Your assignment: Find every line of the records that has "reverse" and return it.

Stored data:
##########

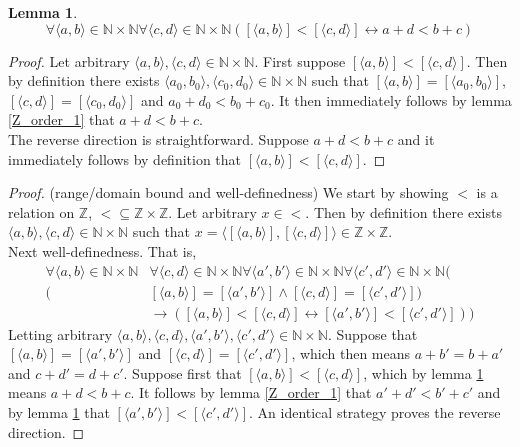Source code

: \documentclass{report}
\newtheorem{lemma}[theo]{Lemma}
\begin{document}
\begin{lemma}\label{Z_order_2}
\begin{equation*}
\forall\langle a,b\rangle\in\mathbb N\times\mathbb N\forall\langle c,d\rangle\in\mathbb N\times\mathbb N([\langle a,b\rangle]<[\langle c,d\rangle]\leftrightarrow a+d<b+c)
\end{equation*}
\end{lemma}
\begin{proof}
Let arbitrary $\langle a,b\rangle,\langle c,d\rangle\in\mathbb N\times\mathbb N$. First suppose $[\langle a,b\rangle]<[\langle c,d\rangle]$. Then by definition
there exists $\langle a_0,b_0\rangle,\langle c_0,d_0\rangle\in\mathbb N\times\mathbb N$ such that 
$[\langle a,b\rangle]=[\langle a_0,b_0\rangle]$, $[\langle c,d\rangle]=[\langle c_0,d_0\rangle]$ and $a_0+d_0<b_0+c_0$. It then immediately follows by lemma \ref{Z_order_1} that 
$a+d<b+c$.\\
\indent The reverse direction is straightforward. Suppose $a+d<b+c$ and it immediately follows by definition
that $[\langle a,b\rangle]<[\langle c,d\rangle]$.
\end{proof}
\begin{proof}(range/domain bound and well-definedness)
We start by showing $<$ is a relation on $\mathbb Z$, $<\subseteq\mathbb Z\times\mathbb Z$.
Let arbitrary $x\in<$. Then by definition there exists $\langle a,b\rangle,\langle c,d\rangle\in\mathbb N\times\mathbb N$ such that 
$x=\langle[\langle a,b\rangle],[\langle c,d\rangle]\rangle\in\mathbb Z\times\mathbb Z$.\\
\indent Next well-definedness. That is,
\begin{align*}
\forall\langle a,b\rangle\in\mathbb N\times\mathbb N&\forall\langle c,d\rangle\in\mathbb N\times\mathbb N\forall\langle a',b'\rangle\in\mathbb N\times\mathbb N
\forall\langle c',d'\rangle\in\mathbb N\times\mathbb N(\\(&[\langle a,b\rangle]=[\langle a',b'\rangle]\land[\langle c,d\rangle]=
[\langle c',d'\rangle])\\
&\to([\langle a,b\rangle]<[\langle c,d\rangle]\leftrightarrow[\langle a',b'\rangle]<[\langle c',d'\rangle]))
\end{align*}
Letting arbitrary $\langle a,b\rangle,\langle c,d\rangle,\langle a',b'\rangle,\langle c',d'\rangle\in\mathbb N\times\mathbb N$. Suppose that 
$[\langle a,b\rangle]=[\langle a',b'\rangle]$ and $[\langle c,d\rangle]=[\langle c',d'\rangle]$, which then means $a+b'=b+a'$ and $c+d'=d+c'$. Suppose first that 
$[\langle a,b\rangle]<[\langle c,d\rangle]$, which by lemma \ref{Z_order_2} means $a+d<b+c$. It follows by lemma \ref{Z_order_1} that $a'+d'<b'+c'$ and by lemma \ref{Z_order_2} that
$[\langle a',b'\rangle]<[\langle c',d'\rangle]$. An identical strategy proves the reverse direction.
\end{proof}
\end{document}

##########

Written response:
\indent The reverse direction is straightforward. Suppose $a+d<b+c$ and it immediately follows by definition
$[\langle a',b'\rangle]<[\langle c',d'\rangle]$. An identical strategy proves the reverse direction.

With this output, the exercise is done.